- [Required work]
Go through the listing below and output exactly the line with "confidence & t\_real", the line with "In this section", and each line between; omit the rest.

- [Extracted records]
-----

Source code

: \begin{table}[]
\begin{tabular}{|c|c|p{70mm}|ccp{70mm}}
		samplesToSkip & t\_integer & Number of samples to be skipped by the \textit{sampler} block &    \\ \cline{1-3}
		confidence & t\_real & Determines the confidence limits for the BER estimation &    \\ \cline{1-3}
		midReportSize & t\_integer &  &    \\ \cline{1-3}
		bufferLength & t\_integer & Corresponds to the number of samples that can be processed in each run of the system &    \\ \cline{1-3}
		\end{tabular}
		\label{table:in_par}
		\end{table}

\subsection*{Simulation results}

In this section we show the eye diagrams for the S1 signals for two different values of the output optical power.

-----

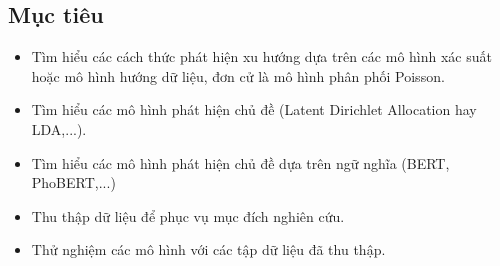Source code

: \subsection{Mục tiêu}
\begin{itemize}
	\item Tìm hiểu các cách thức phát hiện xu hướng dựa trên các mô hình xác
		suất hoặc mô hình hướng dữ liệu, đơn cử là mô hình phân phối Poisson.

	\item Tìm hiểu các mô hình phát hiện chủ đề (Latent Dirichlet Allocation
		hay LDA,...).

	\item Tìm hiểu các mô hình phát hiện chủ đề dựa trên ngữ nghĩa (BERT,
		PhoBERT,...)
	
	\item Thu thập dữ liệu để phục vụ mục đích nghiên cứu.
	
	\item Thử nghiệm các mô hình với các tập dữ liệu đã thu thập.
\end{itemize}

-----

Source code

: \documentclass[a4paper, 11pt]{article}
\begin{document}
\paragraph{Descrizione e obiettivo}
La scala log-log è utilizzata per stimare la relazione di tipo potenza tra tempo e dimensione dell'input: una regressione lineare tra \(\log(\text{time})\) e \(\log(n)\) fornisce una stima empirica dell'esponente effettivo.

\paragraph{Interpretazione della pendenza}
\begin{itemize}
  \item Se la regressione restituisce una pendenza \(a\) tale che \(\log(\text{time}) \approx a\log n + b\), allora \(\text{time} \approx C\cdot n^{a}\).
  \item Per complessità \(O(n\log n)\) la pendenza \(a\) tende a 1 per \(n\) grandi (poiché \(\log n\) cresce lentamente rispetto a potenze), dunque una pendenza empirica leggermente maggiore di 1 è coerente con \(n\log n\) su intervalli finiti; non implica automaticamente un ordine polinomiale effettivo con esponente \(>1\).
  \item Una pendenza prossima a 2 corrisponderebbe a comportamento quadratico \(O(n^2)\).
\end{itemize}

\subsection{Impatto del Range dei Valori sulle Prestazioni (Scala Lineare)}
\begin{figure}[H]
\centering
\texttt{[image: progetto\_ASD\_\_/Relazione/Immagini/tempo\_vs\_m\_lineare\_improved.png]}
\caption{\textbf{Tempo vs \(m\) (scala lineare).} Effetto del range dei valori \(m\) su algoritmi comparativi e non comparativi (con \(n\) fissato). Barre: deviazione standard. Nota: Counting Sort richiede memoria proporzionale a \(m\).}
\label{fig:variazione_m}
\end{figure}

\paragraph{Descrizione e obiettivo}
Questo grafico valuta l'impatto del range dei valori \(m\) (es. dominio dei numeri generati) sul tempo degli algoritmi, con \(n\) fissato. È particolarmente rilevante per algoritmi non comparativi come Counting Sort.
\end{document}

-----

- [Output below]
		confidence & t\_real & Determines the confidence limits for the BER estimation &    \\ \cline{1-3}
		midReportSize & t\_integer &  &    \\ \cline{1-3}
		bufferLength & t\_integer & Corresponds to the number of samples that can be processed in each run of the system &    \\ \cline{1-3}
		\end{tabular}
		\label{table:in_par}
		\end{table}

\subsection*{Simulation results}

In this section we show the eye diagrams for the S1 signals for two different values of the output optical power.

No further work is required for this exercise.